Lighthouse Reads: August Edition

Editor's Note: We'll periodically bring readers a round-up of books recommended by Lighthouse staff and faculty.

Happy Women In Translation Month! Below you'll find a short list of recommended books of translated literature, either by women authors, or translated by women. Not all the books are brand new, and one is an aspirational recommendation (seven months into fatherhood, I haven't read as much as I normally do), but all are worth checking out.

Comemadre, by Roque Larraquy, translated by Heather Cleary

Basically two novellas, Comemadre is a horrifying, funny, probing tale of the extremes of artistic and scientific ambition. One novella follows an unscrupulous group of doctors and scientists in their quest to illuminate the afterlife, and the other story follows an artist who increasingly blurs the artist and the art, an artist's audience and the art object itself. Published by Coffee House Press, one of my go-to publishers for work in translation, it's a quick, stunning read, a mix of horror and contemporary obsession that reminded me of Han Kang's The Vegetarian, translated by Deborah Smith. 

The Odyssey, by Homer, translated by Emily Wilson

I like to periodically revisit (or try for the first time) the monumental classics, and Emily Wilson's new translation of The Odyssey is high on my list. Few other books have been as subject to differing translations, disagreements, and scholarly research, but Wilson's take has been lauded widely. Her lyrical powers have been praised, and she's a bona fide classicist, but mostly, it's a great story and I'm excited to have a new version to read.

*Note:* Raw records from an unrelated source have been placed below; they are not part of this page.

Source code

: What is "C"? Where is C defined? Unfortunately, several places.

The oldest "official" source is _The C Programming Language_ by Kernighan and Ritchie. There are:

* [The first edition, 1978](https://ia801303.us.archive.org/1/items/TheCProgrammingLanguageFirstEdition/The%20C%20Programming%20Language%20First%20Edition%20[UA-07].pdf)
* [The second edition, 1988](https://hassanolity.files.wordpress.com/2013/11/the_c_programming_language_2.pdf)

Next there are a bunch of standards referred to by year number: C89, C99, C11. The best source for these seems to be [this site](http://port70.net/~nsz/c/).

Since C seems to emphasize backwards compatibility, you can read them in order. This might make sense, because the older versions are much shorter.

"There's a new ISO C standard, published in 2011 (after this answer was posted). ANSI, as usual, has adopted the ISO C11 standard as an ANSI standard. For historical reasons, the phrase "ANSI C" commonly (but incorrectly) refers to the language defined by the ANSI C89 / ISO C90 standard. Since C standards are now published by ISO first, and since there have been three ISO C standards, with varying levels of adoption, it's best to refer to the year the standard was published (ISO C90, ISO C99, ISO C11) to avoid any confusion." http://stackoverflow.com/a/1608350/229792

For epic poem fans, I'd also recommend Maria Dahvana Headley's new translation of Beowulf

Firefly Under the Tongue: Selected Poems, by Coral Bracho, translated by Forrest Gander

Forrest Gander is a prolific translator and poet, and his translation of Coral Bracho's work is a perfect meeting of his own and Bracho's poetic sensitivities. Her poems are an absolute pleasure to read aloud in Spanish, their sonic movements elucidating the poems' sensual vulnerability, and Gander artfully captures that music, and craft, into English. I'll read anything by Gander, and ever since reading this translation, I've been longing for more work, in English, by Bracho.

Noontimes Won, by Tristan Tzara, translated by Heather Smith

Tristan Tzara is famous as a principle Dadaist, but his later work is marked by more lyric-forward, profoundly beautiful, and sad, meditations. Despite his prolific output, there's remarkably little of his work in English, so this translation is a welcome contribution to understanding such a variously talented artist. Smith's translation captures the often surreal inventiveness of his work, but also his deep engagement in thinking through a lyric's power in landscapes both real and imagined. 

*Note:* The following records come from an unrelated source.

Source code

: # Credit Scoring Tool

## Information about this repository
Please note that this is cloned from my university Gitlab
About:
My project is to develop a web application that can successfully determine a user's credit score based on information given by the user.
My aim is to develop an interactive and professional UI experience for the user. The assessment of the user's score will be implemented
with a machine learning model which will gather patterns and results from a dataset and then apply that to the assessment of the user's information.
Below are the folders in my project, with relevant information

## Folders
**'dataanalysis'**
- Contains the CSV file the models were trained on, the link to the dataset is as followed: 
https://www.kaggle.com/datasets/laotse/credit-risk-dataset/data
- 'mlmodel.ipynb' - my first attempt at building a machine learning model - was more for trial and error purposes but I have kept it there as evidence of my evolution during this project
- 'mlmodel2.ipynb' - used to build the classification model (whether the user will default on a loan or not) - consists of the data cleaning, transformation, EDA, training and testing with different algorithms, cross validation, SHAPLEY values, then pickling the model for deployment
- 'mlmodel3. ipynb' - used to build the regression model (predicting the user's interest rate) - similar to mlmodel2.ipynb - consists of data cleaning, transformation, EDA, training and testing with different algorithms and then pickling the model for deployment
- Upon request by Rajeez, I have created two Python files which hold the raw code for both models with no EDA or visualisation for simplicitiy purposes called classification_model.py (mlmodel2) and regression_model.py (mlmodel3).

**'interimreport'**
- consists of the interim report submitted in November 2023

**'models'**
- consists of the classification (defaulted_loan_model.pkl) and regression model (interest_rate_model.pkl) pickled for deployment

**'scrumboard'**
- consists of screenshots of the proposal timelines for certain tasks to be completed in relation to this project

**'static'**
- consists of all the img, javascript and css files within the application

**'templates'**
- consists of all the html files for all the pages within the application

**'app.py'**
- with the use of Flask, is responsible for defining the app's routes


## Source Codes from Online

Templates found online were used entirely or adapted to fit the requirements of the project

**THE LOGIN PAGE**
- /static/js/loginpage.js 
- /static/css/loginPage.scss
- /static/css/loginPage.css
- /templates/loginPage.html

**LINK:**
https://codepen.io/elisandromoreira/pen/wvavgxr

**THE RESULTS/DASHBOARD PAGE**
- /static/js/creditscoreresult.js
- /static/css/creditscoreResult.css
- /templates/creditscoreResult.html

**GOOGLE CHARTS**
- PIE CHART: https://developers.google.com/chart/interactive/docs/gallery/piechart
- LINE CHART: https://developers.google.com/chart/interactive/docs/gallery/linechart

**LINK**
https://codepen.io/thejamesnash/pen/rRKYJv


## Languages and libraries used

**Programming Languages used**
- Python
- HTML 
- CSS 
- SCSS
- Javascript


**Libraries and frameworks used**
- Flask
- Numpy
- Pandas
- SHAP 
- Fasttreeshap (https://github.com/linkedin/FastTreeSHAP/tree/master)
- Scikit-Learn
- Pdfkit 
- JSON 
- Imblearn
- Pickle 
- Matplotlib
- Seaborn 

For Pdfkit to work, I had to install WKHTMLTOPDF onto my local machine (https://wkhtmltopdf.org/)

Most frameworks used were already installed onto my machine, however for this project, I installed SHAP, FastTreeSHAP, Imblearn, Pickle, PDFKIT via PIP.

Diana's Tree, by Alejandra Pizarnik, translated by Yvette Siegert

Ugly Duckling Presse is another reliable publisher of terrific translated literature. Diana's Tree, by the Argentine poet Alejandra Pizarnik, distills her trademark image-making, piercing metaphors, and formal experimentation into a slim, but powerful volume, beautifully rendered into English by translator Yvette Siegert. 

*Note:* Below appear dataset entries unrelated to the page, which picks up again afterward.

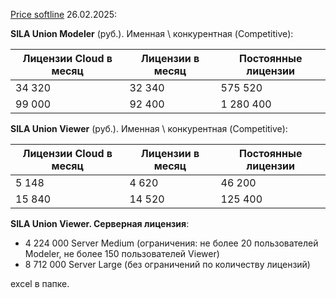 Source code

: [Price softline](https://store.softline.ru/silaunion/sila-union-viewer/#licenses) 26.02.2025:

**SILA Union Modeler** (руб.). Именная \ конкурентная (Competitive):

| Лицензии Cloud в месяц | Лицензии в месяц | Постоянные лицензии |
|---|---|---|
| 34 320 | 32 340 | 575 520 |
| 99 000 | 92 400 | 1 280 400 |

**SILA Union Viewer** (руб.). Именная \ конкурентная (Competitive):

| Лицензии Cloud в месяц | Лицензии в месяц | Постоянные лицензии |
|---|---|---|
| 5 148 | 4 620 | 46 200 |
| 15 840 | 14 520 | 125 400 |

**SILA Union Viewer. Серверная лицензия**:  
- 4 224 000 Server Medium (ограничения: не более 20 пользователей Modeler, не более 150 пользователей Viewer)
- 8 712 000 Server Large (без ограничений по количеству лицензий) 

excel в папке.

Autobiography of Death, by Kim Hyesoon, translated by Don Mee Choi

Thanks to Don Mee Choi, Kim Hyesoon's longtime translator, that English readers have access to such a remarkable poet! Autobiography of Death marks tragedy both in individual and collective psyches in a long march of powerful, surreal, and deadly poems. Choi's "translator's note" is an excellent example of the form, too, offering insight and context in spades for the curious reader. 



Image of Lynn Wagner

Perfect. 2 of my fav topics: Women & poets in Translation. I'd like to jump into all of them. Perhaps Emily Wilson first.